→ **Provided records**
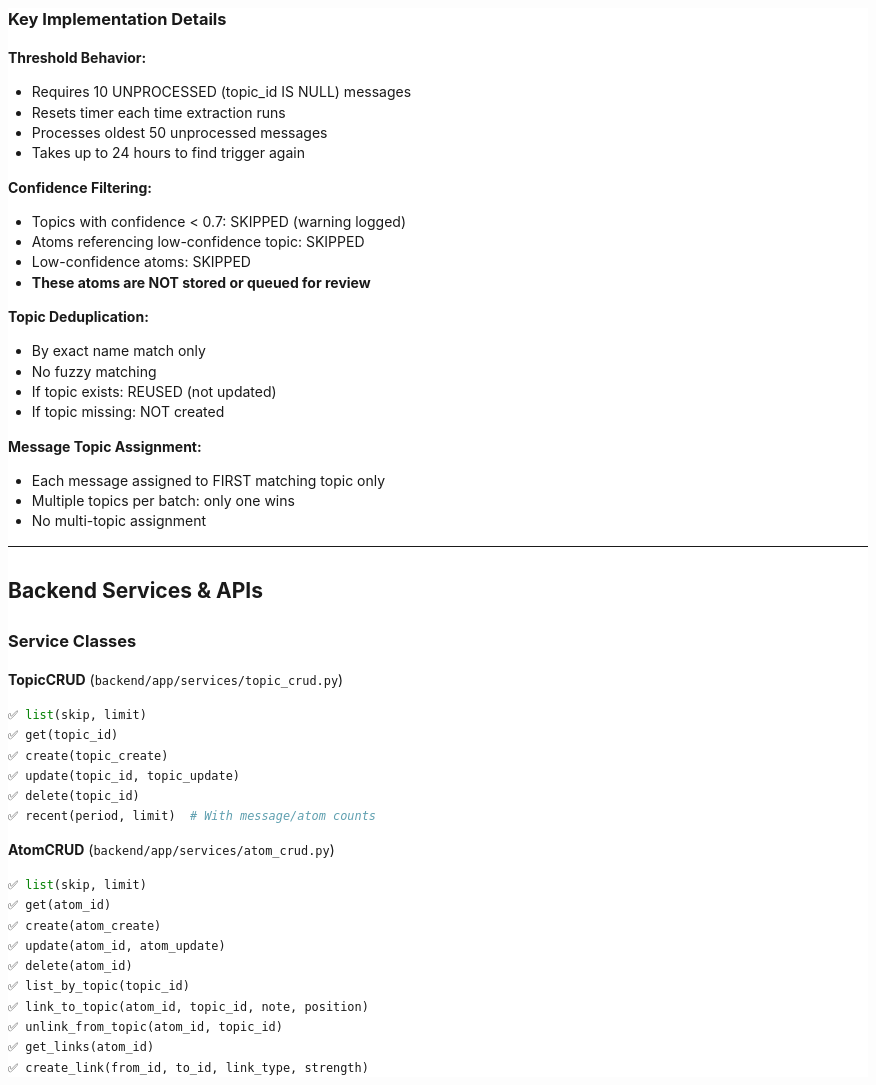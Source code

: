 ### Key Implementation Details

**Threshold Behavior:**
- Requires 10 UNPROCESSED (topic_id IS NULL) messages
- Resets timer each time extraction runs
- Processes oldest 50 unprocessed messages
- Takes up to 24 hours to find trigger again

**Confidence Filtering:**
- Topics with confidence < 0.7: SKIPPED (warning logged)
- Atoms referencing low-confidence topic: SKIPPED
- Low-confidence atoms: SKIPPED
- **These atoms are NOT stored or queued for review**

**Topic Deduplication:**
- By exact name match only
- No fuzzy matching
- If topic exists: REUSED (not updated)
- If topic missing: NOT created

**Message Topic Assignment:**
- Each message assigned to FIRST matching topic only
- Multiple topics per batch: only one wins
- No multi-topic assignment

---

## Backend Services & APIs

### Service Classes

**TopicCRUD** (`backend/app/services/topic_crud.py`)
```python
✅ list(skip, limit)
✅ get(topic_id)
✅ create(topic_create)
✅ update(topic_id, topic_update)
✅ delete(topic_id)
✅ recent(period, limit)  # With message/atom counts
```

**AtomCRUD** (`backend/app/services/atom_crud.py`)
```python
✅ list(skip, limit)
✅ get(atom_id)
✅ create(atom_create)
✅ update(atom_id, atom_update)
✅ delete(atom_id)
✅ list_by_topic(topic_id)
✅ link_to_topic(atom_id, topic_id, note, position)
✅ unlink_from_topic(atom_id, topic_id)
✅ get_links(atom_id)
✅ create_link(from_id, to_id, link_type, strength)
```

→ **Aim of the exercise**
Give the lines again exactly, beginning with the first line of the records above and ending with the line that contains "- Atoms referencing", and include no pictures.

→ **Reply to the exercise**
Source code

: ### Key Implementation Details

**Threshold Behavior:**
- Requires 10 UNPROCESSED (topic_id IS NULL) messages
- Resets timer each time extraction runs
- Processes oldest 50 unprocessed messages
- Takes up to 24 hours to find trigger again

**Confidence Filtering:**
- Topics with confidence < 0.7: SKIPPED (warning logged)
- Atoms referencing low-confidence topic: SKIPPED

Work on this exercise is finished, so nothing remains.